BRASÍLIA – Destinado a sensibilizar os candidatos, o relatório divulgado ontem pela Anistia Internacional sobre o desrespeito aos direitos humanos no Brasil alerta para uma evidência que nunca deveríamos esquecer: somos uma subnação. Isso porque somos subcidadãos.
O texto reúne uma coleção de casos horripilantes, mostrando até onde vai a selvageria humana. Não é preciso cruzar o oceano Atlântico e ir à Bósnia: nossa produção local é fartíssima. Basta lembrar apenas um fato que serve como símbolo da insanidade e da violência.
Em 18 de junho de 1984, foram encontrados corpos de três crianças em frente a uma igreja no Rio. Os assassinos tiveram uma sórdida preocupação estética, aproveitando o cenário composto pela fachada da igreja: os corpos foram dispostos em forma de cruz.

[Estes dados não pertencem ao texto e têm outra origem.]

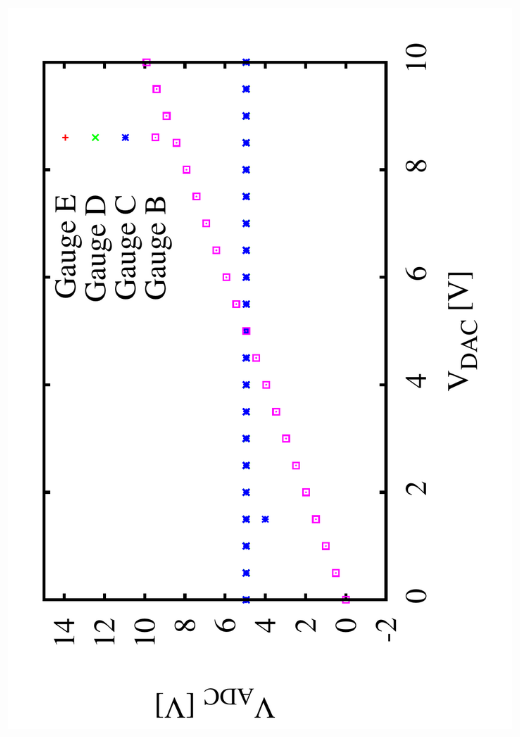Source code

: \documentclass[a4paper,11pt]{book}
\begin{document}
 \includegraphics[angle=-90,scale=0.20]{image_ai_03.pdf}
\end{document}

Vamos ser justos: houve avanços no Brasil. A cada ano, mais pessoas se articulam para enfrentar a barbárie. São investigações feitas dentro e fora do governo, passando pelo Legistivo e pelo Judiciário. Obtiveram-se conquistas, mas a regra ainda é a impunidade.
O Brasil sofre, hoje, de um insólito desvio. Denúncias de corrupção conseguem sensibilizar muitíssimo mais do que o massacre diário contra os excluídos. A tortura e os maus-tratos prosseguem nas delegacias; as prisões se converteram em depósitos humanos; em certos Estados, o linchamento virou rotina; os grupos de extermímio ganharam status de polícia paralela.
Sempre de olho em temas que sensibilizem a opinião pública, os candidatos acabam por refletir e, assim, reforçar esse desvio. Raros são os candidatos a governador que colocam no topo de suas prioridades os direitos humanos. Isso porque boa parte da população supõe que direito humano de pobre é "direito de bandido".
O essencial é o seguinte: um governante terá feito muito pouco –ou quase nada– se, em seu mandato, não tirar o Brasil da categoria de subnação. Se não o fizer, teremos dado um subvoto de subcidadãos.